Tree planting with some of the NTGower volunteers.

Tree planting with some of the NTGower volunteers.

The new planting seemed to attract the hill sheep that made it through the fence to the road, this prompted us to fence the woodland to protect all the new trees which were like sweets to the sheep.  So the fence is just to keep the sheep out, you are welcome to use the gates to have a look around, just keep an eye out in case we are working and you need to keep your distance.

Fencing the woods in or out?

Fencing the woods in or out?

This year will see us focus our efforts on clearing the block of Sitka spruce near the Pont-ar-Daf gate to the hill.  This block has reached maturity and is ripe to harvest.  The intention for these trees has always been as a commercial crop and now we are just fulfilling the cycle so that the next one can begin. With that out the way, we hope to put the finishing touches to our access tracks that will help with the long-term management of the woods.

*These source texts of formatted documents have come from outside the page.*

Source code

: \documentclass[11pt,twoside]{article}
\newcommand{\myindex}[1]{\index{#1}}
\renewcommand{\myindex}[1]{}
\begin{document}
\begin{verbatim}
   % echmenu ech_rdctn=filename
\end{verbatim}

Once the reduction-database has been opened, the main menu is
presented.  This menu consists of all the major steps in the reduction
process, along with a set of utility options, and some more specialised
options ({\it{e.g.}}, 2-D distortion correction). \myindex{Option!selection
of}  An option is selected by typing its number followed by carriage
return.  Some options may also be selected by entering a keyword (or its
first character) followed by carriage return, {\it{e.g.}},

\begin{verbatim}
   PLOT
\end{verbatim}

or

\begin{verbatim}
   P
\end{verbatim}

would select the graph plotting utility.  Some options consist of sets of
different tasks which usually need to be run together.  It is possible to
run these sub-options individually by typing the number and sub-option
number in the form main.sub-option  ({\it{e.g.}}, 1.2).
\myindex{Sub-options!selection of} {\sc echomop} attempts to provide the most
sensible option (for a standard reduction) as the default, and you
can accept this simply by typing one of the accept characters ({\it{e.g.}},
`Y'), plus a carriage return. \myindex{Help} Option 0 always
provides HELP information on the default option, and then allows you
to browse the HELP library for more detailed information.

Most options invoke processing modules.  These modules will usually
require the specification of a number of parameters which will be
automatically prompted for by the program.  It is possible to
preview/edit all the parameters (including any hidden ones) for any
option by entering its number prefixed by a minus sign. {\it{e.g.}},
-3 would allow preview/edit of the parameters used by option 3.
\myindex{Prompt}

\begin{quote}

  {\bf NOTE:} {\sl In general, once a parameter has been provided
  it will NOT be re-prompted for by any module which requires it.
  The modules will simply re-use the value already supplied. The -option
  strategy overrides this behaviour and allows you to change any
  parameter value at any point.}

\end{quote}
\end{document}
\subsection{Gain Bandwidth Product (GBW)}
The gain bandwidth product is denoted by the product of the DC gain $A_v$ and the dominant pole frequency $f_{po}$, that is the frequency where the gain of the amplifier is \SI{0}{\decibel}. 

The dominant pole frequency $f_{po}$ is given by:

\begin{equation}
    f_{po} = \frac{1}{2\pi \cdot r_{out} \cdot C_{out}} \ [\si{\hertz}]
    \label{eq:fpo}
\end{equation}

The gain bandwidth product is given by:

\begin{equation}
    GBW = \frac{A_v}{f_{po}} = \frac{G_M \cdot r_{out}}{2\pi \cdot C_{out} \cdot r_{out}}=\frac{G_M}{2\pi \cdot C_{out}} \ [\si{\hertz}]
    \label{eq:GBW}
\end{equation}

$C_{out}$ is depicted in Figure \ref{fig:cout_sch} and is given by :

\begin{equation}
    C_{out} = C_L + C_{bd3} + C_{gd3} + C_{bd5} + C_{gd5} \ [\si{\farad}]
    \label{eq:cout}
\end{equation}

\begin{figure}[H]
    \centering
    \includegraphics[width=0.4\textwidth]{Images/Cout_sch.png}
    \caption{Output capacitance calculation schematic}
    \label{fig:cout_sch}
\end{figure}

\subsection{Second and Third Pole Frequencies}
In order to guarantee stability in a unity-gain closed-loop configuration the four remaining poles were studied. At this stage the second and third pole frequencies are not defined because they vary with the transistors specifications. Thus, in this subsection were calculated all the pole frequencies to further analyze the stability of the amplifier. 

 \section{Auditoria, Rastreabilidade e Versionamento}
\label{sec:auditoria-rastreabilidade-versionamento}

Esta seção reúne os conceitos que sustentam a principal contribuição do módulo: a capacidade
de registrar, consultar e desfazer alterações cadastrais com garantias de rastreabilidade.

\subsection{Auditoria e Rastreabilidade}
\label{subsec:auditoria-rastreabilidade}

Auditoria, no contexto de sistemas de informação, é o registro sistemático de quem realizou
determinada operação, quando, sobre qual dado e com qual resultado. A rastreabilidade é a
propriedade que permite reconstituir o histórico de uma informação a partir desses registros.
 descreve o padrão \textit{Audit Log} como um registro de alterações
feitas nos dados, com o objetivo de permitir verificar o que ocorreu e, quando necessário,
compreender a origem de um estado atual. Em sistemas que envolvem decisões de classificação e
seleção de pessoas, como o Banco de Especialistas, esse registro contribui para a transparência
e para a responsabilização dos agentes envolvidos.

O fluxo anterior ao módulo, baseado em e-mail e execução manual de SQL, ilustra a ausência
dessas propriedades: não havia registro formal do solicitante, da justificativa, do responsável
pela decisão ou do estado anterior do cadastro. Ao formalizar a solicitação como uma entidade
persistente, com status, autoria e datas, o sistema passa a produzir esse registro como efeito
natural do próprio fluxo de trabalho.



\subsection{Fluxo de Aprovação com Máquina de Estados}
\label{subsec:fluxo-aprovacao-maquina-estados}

So what is the vision beyond?  Well, it will remain a woodland and we’re certainly not going to be felling it all in one go.  Some areas will be thinned to allow the remaining trees to mature into good timber trees, small parcels will be cut to allow new areas to be planted up so that we can move towards a continuous cover method of woodland management that is more favourable to wildlife and the landscape view.   After all that work, the woodland will be left for some rest and recuperation, to adapt to its new spaces, for the new trees to get away and to let everything settle down.

The woods team.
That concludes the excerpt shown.